Member of the Tripura Legislative Assembly
- Incumbent
- Assumed office 2018
- Preceded by: Samiran Malakar
- Constituency: Pabiachhara

Minister of Welfare of Scheduled Castes of Tripura
- Incumbent
- Assumed office 2021

Personal details
- Born: 18 November 1974 (age 51) Ujan Dudhpur, Kumarghat, Unakoti district, Tripura
- Party: Bharatiya Janata Party
- Education: 8th Pass

= Bhagaban Das =

Indian politician

Bhagaban Das (born 18 November 1974) is an Indian politician who is serving as a member of the Tripura Legislative Assembly from Pabiachara since 2018 representing the Bharatiya Janata Party. He became Minister of Welfare of Scheduled Castes of Tripura in 2021.

== Personal life ==
He was born in Ujan Dudhpur to Rakesh Chandra Das and Sushama Das.

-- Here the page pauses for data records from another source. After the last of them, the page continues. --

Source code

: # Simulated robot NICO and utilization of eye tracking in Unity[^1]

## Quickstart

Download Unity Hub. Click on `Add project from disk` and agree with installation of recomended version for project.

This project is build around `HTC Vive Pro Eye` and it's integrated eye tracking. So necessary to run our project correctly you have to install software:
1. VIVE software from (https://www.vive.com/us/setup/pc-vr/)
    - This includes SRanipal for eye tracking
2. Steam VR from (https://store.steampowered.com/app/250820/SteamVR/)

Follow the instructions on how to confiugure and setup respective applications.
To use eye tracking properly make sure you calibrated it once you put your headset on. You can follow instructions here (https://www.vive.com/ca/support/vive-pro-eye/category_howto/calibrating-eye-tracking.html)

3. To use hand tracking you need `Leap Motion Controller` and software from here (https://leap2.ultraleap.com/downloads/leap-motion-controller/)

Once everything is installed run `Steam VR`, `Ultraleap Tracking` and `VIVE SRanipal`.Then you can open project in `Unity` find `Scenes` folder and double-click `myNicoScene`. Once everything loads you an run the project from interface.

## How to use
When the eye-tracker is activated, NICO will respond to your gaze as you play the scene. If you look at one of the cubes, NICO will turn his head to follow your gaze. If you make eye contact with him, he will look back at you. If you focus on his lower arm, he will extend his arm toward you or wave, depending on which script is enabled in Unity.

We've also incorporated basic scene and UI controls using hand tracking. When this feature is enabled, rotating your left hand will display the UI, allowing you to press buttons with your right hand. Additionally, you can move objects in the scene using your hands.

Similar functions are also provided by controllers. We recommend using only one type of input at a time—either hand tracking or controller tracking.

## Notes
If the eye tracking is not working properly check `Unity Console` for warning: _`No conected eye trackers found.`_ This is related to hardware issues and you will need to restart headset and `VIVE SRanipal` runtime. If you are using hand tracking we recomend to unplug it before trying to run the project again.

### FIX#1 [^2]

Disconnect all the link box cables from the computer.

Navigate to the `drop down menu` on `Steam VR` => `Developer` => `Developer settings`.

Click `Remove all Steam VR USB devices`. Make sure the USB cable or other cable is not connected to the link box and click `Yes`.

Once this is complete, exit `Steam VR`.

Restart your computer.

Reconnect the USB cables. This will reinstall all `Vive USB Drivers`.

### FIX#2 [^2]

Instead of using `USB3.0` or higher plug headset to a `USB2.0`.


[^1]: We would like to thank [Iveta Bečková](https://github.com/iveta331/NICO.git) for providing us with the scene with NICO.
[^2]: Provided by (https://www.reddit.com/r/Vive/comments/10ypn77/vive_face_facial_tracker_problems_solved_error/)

He is married to Soma Das, they have 2 sons and 1 daughter.

== Career ==
He joined Rashtriya Swayamsevak Sangh and worked for the Bharatiya Janata Party in the 1993 Assembly Election. Later, he worked as ‘Maha Mantri’ of the Unakoti district. In 2008 and 2013, he contested the Assembly Election as a BJP candidate. In 2018, he was elected as a member of the Tripura Legislative Assembly, and he is the currently the Minister of Welfare of Scheduled Castes of Tripura.

== Controversy ==

- Following the MLA's selection for a position as a cabinet minister, the TMC claimed that BJP MLA Bhagaban Das's SC certificate was a forgery and requested an investigation.
- Tripura's opposition called for Das' removal over allegations that a group of youths, led by the minister's son, gang-raped a minor girl. Following these allegations, Das publicly compared the accusers of his son's rape to barking dogs, "Haathi chale bazaar kutte bhoke hazaar".